**Exercise goal:**
Transcribe word for word the lines below from the line with "Kuinka läsnä olet?" through the line with "Tässä syvällisessä yhteydessä", ends included.
"""
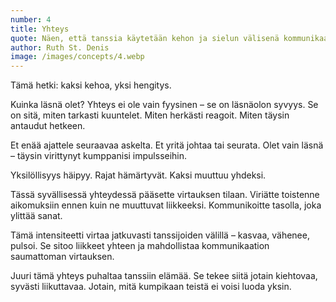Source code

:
 ```yaml
---
number: 4
title: Yhteys
quote: Näen, että tanssia käytetään kehon ja sielun välisenä kommunikaationa ilmaisemaan sitä, mikä on liian syvää sanoiksi.
author: Ruth St. Denis
image: /images/concepts/4.webp
---
```


Tämä hetki: kaksi kehoa, yksi hengitys.

Kuinka läsnä olet? Yhteys ei ole vain fyysinen – se on läsnäolon syvyys. Se on sitä, miten tarkasti kuuntelet. Miten herkästi reagoit. Miten täysin antaudut hetkeen.

Et enää ajattele seuraavaa askelta. Et yritä johtaa tai seurata. Olet vain läsnä – täysin virittynyt kumppanisi impulsseihin.

Yksilöllisyys häipyy. Rajat hämärtyvät. Kaksi muuttuu yhdeksi.

Tässä syvällisessä yhteydessä pääsette virtauksen tilaan. Viriätte toistenne aikomuksiin ennen kuin ne muuttuvat liikkeeksi. Kommunikoitte tasolla, joka ylittää sanat.

Tämä intensiteetti virtaa jatkuvasti tanssijoiden välillä – kasvaa, vähenee, pulsoi. Se sitoo liikkeet yhteen ja mahdollistaa kommunikaation saumattoman virtauksen.

Juuri tämä yhteys puhaltaa tanssiin elämää. Se tekee siitä jotain kiehtovaa, syvästi liikuttavaa. Jotain, mitä kumpikaan teistä ei voisi luoda yksin.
"""
**Solution for this exercise:**
Kuinka läsnä olet? Yhteys ei ole vain fyysinen – se on läsnäolon syvyys. Se on sitä, miten tarkasti kuuntelet. Miten herkästi reagoit. Miten täysin antaudut hetkeen.

Et enää ajattele seuraavaa askelta. Et yritä johtaa tai seurata. Olet vain läsnä – täysin virittynyt kumppanisi impulsseihin.

Yksilöllisyys häipyy. Rajat hämärtyvät. Kaksi muuttuu yhdeksi.

Tässä syvällisessä yhteydessä pääsette virtauksen tilaan. Viriätte toistenne aikomuksiin ennen kuin ne muuttuvat liikkeeksi. Kommunikoitte tasolla, joka ylittää sanat.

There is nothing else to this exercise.